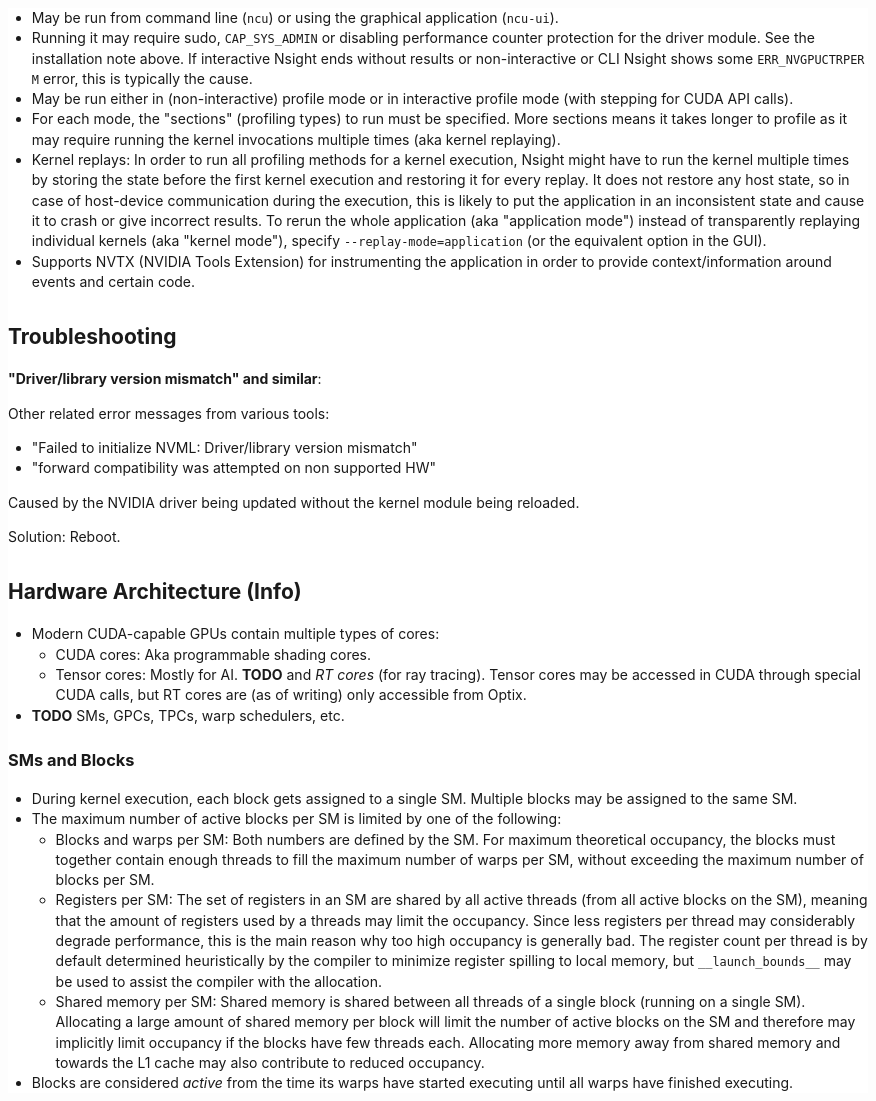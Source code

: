 - May be run from command line (`ncu`) or using the graphical application (`ncu-ui`).
- Running it may require sudo, `CAP_SYS_ADMIN` or disabling performance counter protection for the driver module. See the installation note above. If interactive Nsight ends without results or non-interactive or CLI Nsight shows some `ERR_NVGPUCTRPERM` error, this is typically the cause.
- May be run either in (non-interactive) profile mode or in interactive profile mode (with stepping for CUDA API calls).
- For each mode, the "sections" (profiling types) to run must be specified. More sections means it takes longer to profile as it may require running the kernel invocations multiple times (aka kernel replaying).
- Kernel replays: In order to run all profiling methods for a kernel execution, Nsight might have to run the kernel multiple times by storing the state before the first kernel execution and restoring it for every replay. It does not restore any host state, so in case of host-device communication during the execution, this is likely to put the application in an inconsistent state and cause it to crash or give incorrect results. To rerun the whole application (aka "application mode") instead of transparently replaying individual kernels (aka "kernel mode"), specify `--replay-mode=application` (or the equivalent option in the GUI).
- Supports NVTX (NVIDIA Tools Extension) for instrumenting the application in order to provide context/information around events and certain code.

## Troubleshooting

**"Driver/library version mismatch" and similar**:

Other related error messages from various tools:

- "Failed to initialize NVML: Driver/library version mismatch"
- "forward compatibility was attempted on non supported HW"

Caused by the NVIDIA driver being updated without the kernel module being reloaded.

Solution: Reboot.

## Hardware Architecture (Info)

- Modern CUDA-capable GPUs contain multiple types of cores:
    - CUDA cores: Aka programmable shading cores.
    - Tensor cores: Mostly for AI. **TODO** and _RT cores_ (for ray tracing). Tensor cores may be accessed in CUDA through special CUDA calls, but RT cores are (as of writing) only accessible from Optix.
- **TODO** SMs, GPCs, TPCs, warp schedulers, etc.

### SMs and Blocks

- During kernel execution, each block gets assigned to a single SM. Multiple blocks may be assigned to the same SM.
- The maximum number of active blocks per SM is limited by one of the following:
    - Blocks and warps per SM: Both numbers are defined by the SM. For maximum theoretical occupancy, the blocks must together contain enough threads to fill the maximum number of warps per SM, without exceeding the maximum number of blocks per SM.
    - Registers per SM: The set of registers in an SM are shared by all active threads (from all active blocks on the SM), meaning that the amount of registers used by a threads may limit the occupancy. Since less registers per thread may considerably degrade performance, this is the main reason why too high occupancy is generally bad. The register count per thread is by default determined heuristically by the compiler to minimize register spilling to local memory, but `__launch_bounds__` may be used to assist the compiler with the allocation.
    - Shared memory per SM: Shared memory is shared between all threads of a single block (running on a single SM). Allocating a large amount of shared memory per block will limit the number of active blocks on the SM and therefore may implicitly limit occupancy if the blocks have few threads each. Allocating more memory away from shared memory and towards the L1 cache may also contribute to reduced occupancy.
- Blocks are considered _active_ from the time its warps have started executing until all warps have finished executing.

__________

Among the lines of the preceding data, which ones hold the word "without"? List them.

- Running it may require sudo, `CAP_SYS_ADMIN` or disabling performance counter protection for the driver module. See the installation note above. If interactive Nsight ends without results or non-interactive or CLI Nsight shows some `ERR_NVGPUCTRPERM` error, this is typically the cause.
Caused by the NVIDIA driver being updated without the kernel module being reloaded.
    - Blocks and warps per SM: Both numbers are defined by the SM. For maximum theoretical occupancy, the blocks must together contain enough threads to fill the maximum number of warps per SM, without exceeding the maximum number of blocks per SM.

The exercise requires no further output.